I need help

  1. yes am 22yrs old and my name is victor and while i was in the army i did some combat life savior school and i like it. well am not in the army anymore and i want to be a Registered Nurse but my problem is, i do not know where to start. i read some about it but what i got is BSN and the RN that i could do in just 2yrs but without the BSN, i just wanted to know what is the difference and which way should i go.
  2. 6 Comments

  3. by   ZooMommyRN
    ADN is an associate's degreen 2-1/2 to 3 yrs depending on the pre-req's, BSN is roughly 4yrs and both take the same test for RN licensure, it depends what your final goal is, what is closest to you school wise (aim for CC or public univ, the private route can cost upwards of 5 times as much if not more) for me I did ADN as that was the only option within a 2 hr drive, I'm working on the last pre-req's I need to start an online BSN program that lasts roughly a year depending on how many classes I take per semester, you can also go straight from RN-MSN bypassing the BSN for Ed. and NP tracks. CRNA you have to get the BSN or a BS, no way around that one. good luck
  4. by   Brictor
    Ok question what is an ADN. and i was reading about other people just doing the 2yr RN n almost earn the same amount of money as a RN with a BSN with less hassel and more family time... what you gotta say about this
  5. by   ZooMommyRN
    (answer to your first question is in my original replay) and again depends on the area, down here in my part of FL, a new BSN and a new ADN (both RN's with the same license) make exactly the same pay per hour, and with experience they only get more if they are charge nurse, some larger hospitals might pay 1$ or more per hour for it, just depends on the area.
  6. by   NurseKitten
    CNA = Certified Nursing Assistant; training programs start around 6 months long, and can generally be found at the local vocational/technical school. Some nursing homes will have their own CNA classes as well. They generally work in nursing homes and rehabilitation facilites.

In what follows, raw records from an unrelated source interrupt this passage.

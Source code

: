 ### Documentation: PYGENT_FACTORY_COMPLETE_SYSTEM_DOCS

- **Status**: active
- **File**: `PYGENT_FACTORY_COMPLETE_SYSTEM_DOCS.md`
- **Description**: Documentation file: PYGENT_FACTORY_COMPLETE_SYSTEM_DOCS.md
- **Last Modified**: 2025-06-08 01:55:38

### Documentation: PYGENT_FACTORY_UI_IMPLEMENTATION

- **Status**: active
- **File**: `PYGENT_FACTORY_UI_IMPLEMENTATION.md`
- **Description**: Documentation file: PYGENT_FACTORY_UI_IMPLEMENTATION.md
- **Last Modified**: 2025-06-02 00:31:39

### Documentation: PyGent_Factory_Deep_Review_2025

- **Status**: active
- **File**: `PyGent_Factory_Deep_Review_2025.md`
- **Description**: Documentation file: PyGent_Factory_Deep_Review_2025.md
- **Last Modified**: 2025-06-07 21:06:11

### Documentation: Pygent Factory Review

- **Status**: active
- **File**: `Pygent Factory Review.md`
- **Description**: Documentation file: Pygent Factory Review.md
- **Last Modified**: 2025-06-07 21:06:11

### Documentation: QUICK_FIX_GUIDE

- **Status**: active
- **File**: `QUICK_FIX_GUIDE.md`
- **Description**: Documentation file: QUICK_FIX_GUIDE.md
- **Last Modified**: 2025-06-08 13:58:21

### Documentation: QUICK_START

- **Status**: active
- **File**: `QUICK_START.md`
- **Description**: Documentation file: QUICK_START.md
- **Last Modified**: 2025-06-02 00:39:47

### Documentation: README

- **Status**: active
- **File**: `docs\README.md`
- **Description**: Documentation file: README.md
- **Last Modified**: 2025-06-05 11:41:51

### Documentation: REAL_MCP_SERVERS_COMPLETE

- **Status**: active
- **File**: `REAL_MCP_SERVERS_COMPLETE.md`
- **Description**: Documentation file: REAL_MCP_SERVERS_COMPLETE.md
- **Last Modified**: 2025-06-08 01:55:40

    LPN/LVN = Licensed Practical/Vocational Nurse; training programs go from ~12-24 months, and also are usually taught at a vocational/technical school. They are licensed nurses, but with less training, therefore can not do as much or work in some of the same settings (like ICU, at least in my facility) as RN's. They can work many places though: nursing homes, hospitals, doctor's offices. They often do many of the same jobs as RN's, but make a lot less money.

    RN's: There are 3 ways to become a registered nurse
    1) Associate Degree
    2) Diploma
    3) Bachelor's degree

    Associate degree RN's attend a community college setting for a 2 year course of training, after completing all their prerequisites. They are registered nurses, but have an associate degree in nursing.

    Diploma RN programs are not seen much anymore - I don't know if there are any left in the US, actually. When they were still widely in operation, their programs lasted 3 years, and was often run by individual hospitals, where most of the training was "on the job", in other words, you learned not so much by taking classes but by being at the bedside with the patient doing the care.

    Bachelor's degree RN's have a 2 year course of training following completion of prerequisites. You come out with Bachelor's degree in Nursing, and it is a requirement for many management and adminsitration jobs. It is also required if you want to do any advanced study, like nurse practitioner, or nurse anesthetist.

    As to which one you should do - it depends on what your ultimate goal is.

    The idea that an ADN-RN is an "easier" track is crap. I have precepted (allow students to work with me as I give patient care) for our local community college, and they are just as rigorous as the other programs. You will work hard no matter where you go.

    My own personal bias is towards the BSN route.

    This is not to say that ADN-RN's aren't fabulous nurses, because they are, and I was one for almost 10 years, but if you want to advance or do things beyond the traditional "bedside, in the hospital" nursing, many employers require that BSN. You still have to take many of the same prerequisite classes, and the actual "nursing" training is 2 years in both ADN and BSN. My coworkers and I figured it out once, and for our programs here, it was about a semester's worth longer to get the BSN - totally worth it, in my opinion. It gives you more options and many employers are going towards the "BSN-preferred" criteria for hiring. (Sorry ADN's, but it's true.)

    Start by going to your community college and talk to the people in admissions. You can get at least prerequisites there, even if you end up transferring it to a 4 year college to get your BSN.

    Feel free to ask anything else.
  7. by   CDeniseGo
    Hey victor. Luckily for you, there is accelerated programs if you already have a bachelors' degree then you will get the rn in about 18 months. If not, then I believe that it would be best to get the two year rn associates degree and then get your feet wet in the field before you invest additional time and money in the bsn. As for me, I am going to get my associates and in michigan there are programs to go from rn to phd which I want. So you can get advanced degrees just as fast. Just make sure to do your research first!